* How to complete this task: Down to the last line, print the data that follows exactly, without its pictures.
=== Begin Enclosure ===
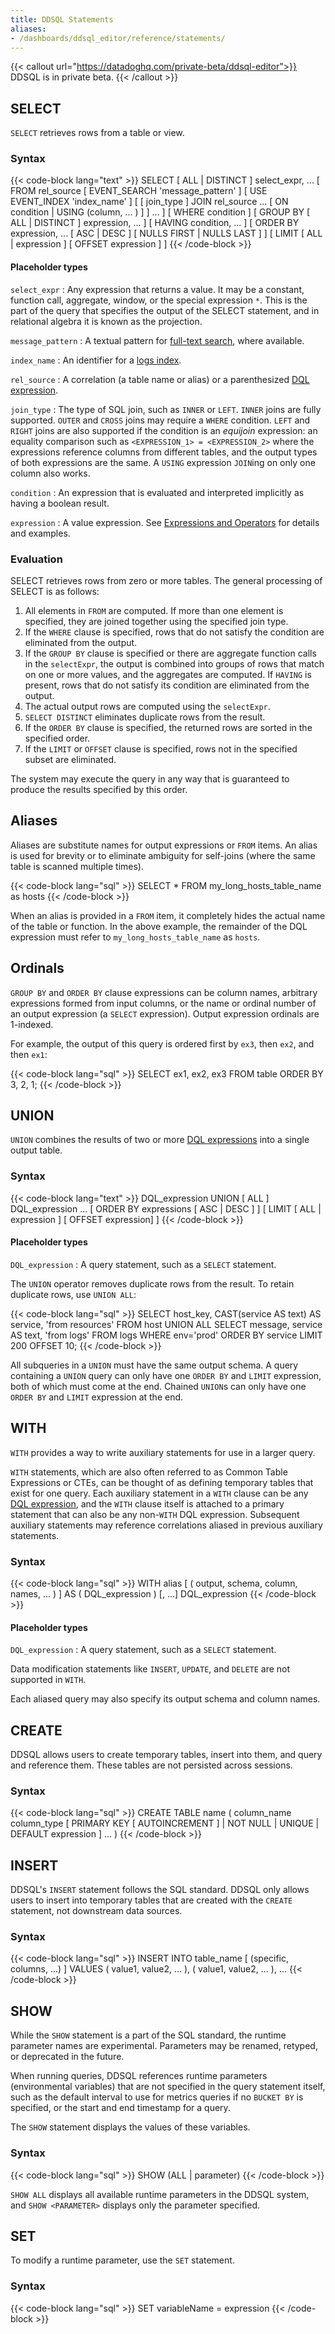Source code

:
 ```yaml
---
title: DDSQL Statements
aliases:
- /dashboards/ddsql_editor/reference/statements/
---
```


{{< callout url="https://datadoghq.com/private-beta/ddsql-editor">}}
DDSQL is in private beta.
{{< /callout >}}

## SELECT

`SELECT` retrieves rows from a table or view.

### Syntax

{{< code-block lang="text" >}}
SELECT [ ALL | DISTINCT ] select_expr, ...
[ FROM rel_source
  [ EVENT_SEARCH 'message_pattern' ]
  [ USE EVENT_INDEX 'index_name' ]
  [ [ join_type ] JOIN rel_source ...
    [ ON condition | USING (column, ... ) ] ] ... ]
[ WHERE condition ]
[ GROUP BY [ ALL | DISTINCT ] expression, ... ]
[ HAVING condition, ... ]
[ ORDER BY expression, ... [ ASC | DESC ] [ NULLS FIRST | NULLS LAST ] ]
[ LIMIT [ ALL | expression ]
  [ OFFSET expression ] ]
{{< /code-block >}}

#### Placeholder types

`select_expr`
: Any expression that returns a value. It may be a constant, function call, aggregate, window, or the special expression `*`. This is the part of the query that specifies the output of the SELECT statement, and in relational algebra it is known as the projection.

`message_pattern`
: A textual pattern for [full-text search][1], where available.

`index_name`
: An identifier for a [logs index][2].

`rel_source`
: A correlation (a table name or alias) or a parenthesized [DQL expression][3].

`join_type`
: The type of SQL join, such as `INNER` or `LEFT`. `INNER` joins are fully supported. `OUTER` and `CROSS` joins may require a `WHERE` condition. `LEFT` and `RIGHT` joins are also supported if the condition is an *equijoin* expression: an equality comparison such as `<EXPRESSION_1> = <EXPRESSION_2>` where the expressions reference columns from different tables, and the output types of both expressions are the same. A `USING` expression `JOIN`ing on only one column also works.

`condition`
: An expression that is evaluated and interpreted implicitly as having a boolean result.

`expression`
: A value expression. See [Expressions and Operators][4] for details and examples.

### Evaluation

SELECT retrieves rows from zero or more tables. The general processing of SELECT is as follows:

1. All elements in `FROM` are computed. If more than one element is specified, they are joined together using the specified join type.
2. If the `WHERE` clause is specified, rows that do not satisfy the condition are eliminated from the output.
3. If the `GROUP BY` clause is specified or there are aggregate function calls in the `selectExpr`, the output is combined into groups of rows that match on one or more values, and the aggregates are computed. If `HAVING` is present, rows that do not satisfy its condition are eliminated from the output.
4. The actual output rows are computed using the `selectExpr`.
5. `SELECT DISTINCT` eliminates duplicate rows from the result.
6. If the `ORDER BY` clause is specified, the returned rows are sorted in the specified order.
7. If the `LIMIT` or `OFFSET` clause is specified, rows not in the specified subset are eliminated.

The system may execute the query in any way that is guaranteed to produce the results specified by this order.

## Aliases

Aliases are substitute names for output expressions or `FROM` items. An alias is used for brevity or to eliminate ambiguity for self-joins (where the same table is scanned multiple times).

{{< code-block lang="sql" >}}
SELECT * FROM my_long_hosts_table_name as hosts
{{< /code-block >}}

When an alias is provided in a `FROM` item, it completely hides the actual name of the table or function. In the above example, the remainder of the DQL expression must refer to `my_long_hosts_table_name` as `hosts`.

## Ordinals

`GROUP BY` and `ORDER BY` clause expressions can be column names, arbitrary expressions formed from input columns, or the name or ordinal number of an output expression (a `SELECT` expression). Output expression ordinals are 1-indexed.

For example, the output of this query is ordered first by `ex3`, then `ex2`, and then `ex1`:

{{< code-block lang="sql" >}}
SELECT ex1, ex2, ex3 FROM table ORDER BY 3, 2, 1;
{{< /code-block >}}

## UNION

`UNION` combines the results of two or more [DQL expressions][3] into a single output table.

### Syntax

{{< code-block lang="text" >}}
DQL_expression UNION [ ALL ] DQL_expression ...
[ ORDER BY expressions [ ASC | DESC ] ]
[ LIMIT [ ALL | expression ]
  [ OFFSET expression] ]
{{< /code-block >}}

#### Placeholder types

`DQL_expression`
: A query statement, such as a `SELECT` statement.

The `UNION` operator removes duplicate rows from the result. To retain duplicate rows, use `UNION ALL`:

{{< code-block lang="sql" >}}
SELECT host_key, CAST(service AS text) AS service, 'from resources' FROM host
UNION ALL
SELECT message, service AS text, 'from logs' FROM logs WHERE env='prod'
ORDER BY service LIMIT 200 OFFSET 10;
{{< /code-block >}}

All subqueries in a `UNION` must have the same output schema. A query containing a `UNION` query can only have one `ORDER BY` and `LIMIT` expression, both of which must come at the end. Chained `UNION`s can only have one `ORDER BY` and `LIMIT` expression at the end.

## WITH

`WITH` provides a way to write auxiliary statements for use in a larger query.

`WITH` statements, which are also often referred to as Common Table Expressions or CTEs, can be thought of as defining temporary tables that exist for one query. Each auxiliary statement in a `WITH` clause can be any [DQL expression][3], and the `WITH` clause itself is attached to a primary statement that can also be any non-`WITH` DQL expression. Subsequent auxiliary statements may reference correlations aliased in previous auxiliary statements.

### Syntax

{{< code-block lang="sql" >}}
WITH alias [ ( output, schema, column, names, ... ) ] AS ( DQL_expression ) [, ...] DQL_expression
{{< /code-block >}}

#### Placeholder types

`DQL_expression`
: A query statement, such as a `SELECT` statement.

Data modification statements like `INSERT`, `UPDATE`, and `DELETE` are not supported in `WITH`.

Each aliased query may also specify its output schema and column names.

## CREATE

DDSQL allows users to create temporary tables, insert into them, and query and reference them. These tables are not persisted across sessions.

### Syntax

{{< code-block lang="sql" >}}
CREATE TABLE name (
  column_name column_type
  [ PRIMARY KEY [ AUTOINCREMENT ] | NOT NULL | UNIQUE | DEFAULT expression ] ...
)
{{< /code-block >}}

## INSERT

DDSQL's `INSERT` statement follows the SQL standard. DDSQL only allows users to insert into temporary tables that are created with the `CREATE` statement, not downstream data sources.

### Syntax

{{< code-block lang="sql" >}}
INSERT INTO table_name [ (specific, columns, ...) ] VALUES
  ( value1, value2, ... ),
  ( value1, value2, ... ),
  ...
{{< /code-block >}}

## SHOW

<div class="alert alert-warning">While the <code>SHOW</code> statement is a part of the SQL standard, the runtime parameter names are experimental. Parameters may be renamed, retyped, or deprecated in the future.</div>

When running queries, DDSQL references runtime parameters (environmental variables) that are not specified in the query statement itself, such as the default interval to use for metrics queries if no `BUCKET BY` is specified, or the start and end timestamp for a query.

The `SHOW` statement displays the values of these variables.

### Syntax

{{< code-block lang="sql" >}}
SHOW (ALL | parameter)
{{< /code-block >}}

`SHOW ALL` displays all available runtime parameters in the DDSQL system, and `SHOW <PARAMETER>` displays only the parameter specified.

## SET

To modify a runtime parameter, use the `SET` statement.

### Syntax

{{< code-block lang="sql" >}}
SET variableName = expression
{{< /code-block >}}

[1]: /logs/explorer/search_syntax/#full-text-search
[2]: /logs/log_configuration/indexes/
[3]: /ddsql_editor/#use-sql-syntax-ddsql
[4]: /ddsql_editor/reference/expressions_and_operators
=== End Enclosure ===
* Solution to this problem:
Source code

:
 ```yaml
---
title: DDSQL Statements
aliases:
- /dashboards/ddsql_editor/reference/statements/
---
```


{{< callout url="https://datadoghq.com/private-beta/ddsql-editor">}}
DDSQL is in private beta.
{{< /callout >}}

## SELECT

`SELECT` retrieves rows from a table or view.

### Syntax

{{< code-block lang="text" >}}
SELECT [ ALL | DISTINCT ] select_expr, ...
[ FROM rel_source
  [ EVENT_SEARCH 'message_pattern' ]
  [ USE EVENT_INDEX 'index_name' ]
  [ [ join_type ] JOIN rel_source ...
    [ ON condition | USING (column, ... ) ] ] ... ]
[ WHERE condition ]
[ GROUP BY [ ALL | DISTINCT ] expression, ... ]
[ HAVING condition, ... ]
[ ORDER BY expression, ... [ ASC | DESC ] [ NULLS FIRST | NULLS LAST ] ]
[ LIMIT [ ALL | expression ]
  [ OFFSET expression ] ]
{{< /code-block >}}

#### Placeholder types

`select_expr`
: Any expression that returns a value. It may be a constant, function call, aggregate, window, or the special expression `*`. This is the part of the query that specifies the output of the SELECT statement, and in relational algebra it is known as the projection.

`message_pattern`
: A textual pattern for [full-text search][1], where available.

`index_name`
: An identifier for a [logs index][2].

`rel_source`
: A correlation (a table name or alias) or a parenthesized [DQL expression][3].

`join_type`
: The type of SQL join, such as `INNER` or `LEFT`. `INNER` joins are fully supported. `OUTER` and `CROSS` joins may require a `WHERE` condition. `LEFT` and `RIGHT` joins are also supported if the condition is an *equijoin* expression: an equality comparison such as `<EXPRESSION_1> = <EXPRESSION_2>` where the expressions reference columns from different tables, and the output types of both expressions are the same. A `USING` expression `JOIN`ing on only one column also works.

`condition`
: An expression that is evaluated and interpreted implicitly as having a boolean result.

`expression`
: A value expression. See [Expressions and Operators][4] for details and examples.

### Evaluation

SELECT retrieves rows from zero or more tables. The general processing of SELECT is as follows:

1. All elements in `FROM` are computed. If more than one element is specified, they are joined together using the specified join type.
2. If the `WHERE` clause is specified, rows that do not satisfy the condition are eliminated from the output.
3. If the `GROUP BY` clause is specified or there are aggregate function calls in the `selectExpr`, the output is combined into groups of rows that match on one or more values, and the aggregates are computed. If `HAVING` is present, rows that do not satisfy its condition are eliminated from the output.
4. The actual output rows are computed using the `selectExpr`.
5. `SELECT DISTINCT` eliminates duplicate rows from the result.
6. If the `ORDER BY` clause is specified, the returned rows are sorted in the specified order.
7. If the `LIMIT` or `OFFSET` clause is specified, rows not in the specified subset are eliminated.

The system may execute the query in any way that is guaranteed to produce the results specified by this order.

## Aliases

Aliases are substitute names for output expressions or `FROM` items. An alias is used for brevity or to eliminate ambiguity for self-joins (where the same table is scanned multiple times).

{{< code-block lang="sql" >}}
SELECT * FROM my_long_hosts_table_name as hosts
{{< /code-block >}}

When an alias is provided in a `FROM` item, it completely hides the actual name of the table or function. In the above example, the remainder of the DQL expression must refer to `my_long_hosts_table_name` as `hosts`.

## Ordinals

`GROUP BY` and `ORDER BY` clause expressions can be column names, arbitrary expressions formed from input columns, or the name or ordinal number of an output expression (a `SELECT` expression). Output expression ordinals are 1-indexed.

For example, the output of this query is ordered first by `ex3`, then `ex2`, and then `ex1`:

{{< code-block lang="sql" >}}
SELECT ex1, ex2, ex3 FROM table ORDER BY 3, 2, 1;
{{< /code-block >}}

## UNION

`UNION` combines the results of two or more [DQL expressions][3] into a single output table.

### Syntax

{{< code-block lang="text" >}}
DQL_expression UNION [ ALL ] DQL_expression ...
[ ORDER BY expressions [ ASC | DESC ] ]
[ LIMIT [ ALL | expression ]
  [ OFFSET expression] ]
{{< /code-block >}}

#### Placeholder types

`DQL_expression`
: A query statement, such as a `SELECT` statement.

The `UNION` operator removes duplicate rows from the result. To retain duplicate rows, use `UNION ALL`:

{{< code-block lang="sql" >}}
SELECT host_key, CAST(service AS text) AS service, 'from resources' FROM host
UNION ALL
SELECT message, service AS text, 'from logs' FROM logs WHERE env='prod'
ORDER BY service LIMIT 200 OFFSET 10;
{{< /code-block >}}

All subqueries in a `UNION` must have the same output schema. A query containing a `UNION` query can only have one `ORDER BY` and `LIMIT` expression, both of which must come at the end. Chained `UNION`s can only have one `ORDER BY` and `LIMIT` expression at the end.

## WITH

`WITH` provides a way to write auxiliary statements for use in a larger query.

`WITH` statements, which are also often referred to as Common Table Expressions or CTEs, can be thought of as defining temporary tables that exist for one query. Each auxiliary statement in a `WITH` clause can be any [DQL expression][3], and the `WITH` clause itself is attached to a primary statement that can also be any non-`WITH` DQL expression. Subsequent auxiliary statements may reference correlations aliased in previous auxiliary statements.

### Syntax

{{< code-block lang="sql" >}}
WITH alias [ ( output, schema, column, names, ... ) ] AS ( DQL_expression ) [, ...] DQL_expression
{{< /code-block >}}

#### Placeholder types

`DQL_expression`
: A query statement, such as a `SELECT` statement.

Data modification statements like `INSERT`, `UPDATE`, and `DELETE` are not supported in `WITH`.

Each aliased query may also specify its output schema and column names.

## CREATE

DDSQL allows users to create temporary tables, insert into them, and query and reference them. These tables are not persisted across sessions.

### Syntax

{{< code-block lang="sql" >}}
CREATE TABLE name (
  column_name column_type
  [ PRIMARY KEY [ AUTOINCREMENT ] | NOT NULL | UNIQUE | DEFAULT expression ] ...
)
{{< /code-block >}}

## INSERT

DDSQL's `INSERT` statement follows the SQL standard. DDSQL only allows users to insert into temporary tables that are created with the `CREATE` statement, not downstream data sources.

### Syntax

{{< code-block lang="sql" >}}
INSERT INTO table_name [ (specific, columns, ...) ] VALUES
  ( value1, value2, ... ),
  ( value1, value2, ... ),
  ...
{{< /code-block >}}

## SHOW

<div class="alert alert-warning">While the <code>SHOW</code> statement is a part of the SQL standard, the runtime parameter names are experimental. Parameters may be renamed, retyped, or deprecated in the future.</div>

When running queries, DDSQL references runtime parameters (environmental variables) that are not specified in the query statement itself, such as the default interval to use for metrics queries if no `BUCKET BY` is specified, or the start and end timestamp for a query.

The `SHOW` statement displays the values of these variables.

### Syntax

{{< code-block lang="sql" >}}
SHOW (ALL | parameter)
{{< /code-block >}}

`SHOW ALL` displays all available runtime parameters in the DDSQL system, and `SHOW <PARAMETER>` displays only the parameter specified.

## SET

To modify a runtime parameter, use the `SET` statement.

### Syntax

{{< code-block lang="sql" >}}
SET variableName = expression
{{< /code-block >}}

[1]: /logs/explorer/search_syntax/#full-text-search
[2]: /logs/log_configuration/indexes/
[3]: /ddsql_editor/#use-sql-syntax-ddsql
[4]: /ddsql_editor/reference/expressions_and_operators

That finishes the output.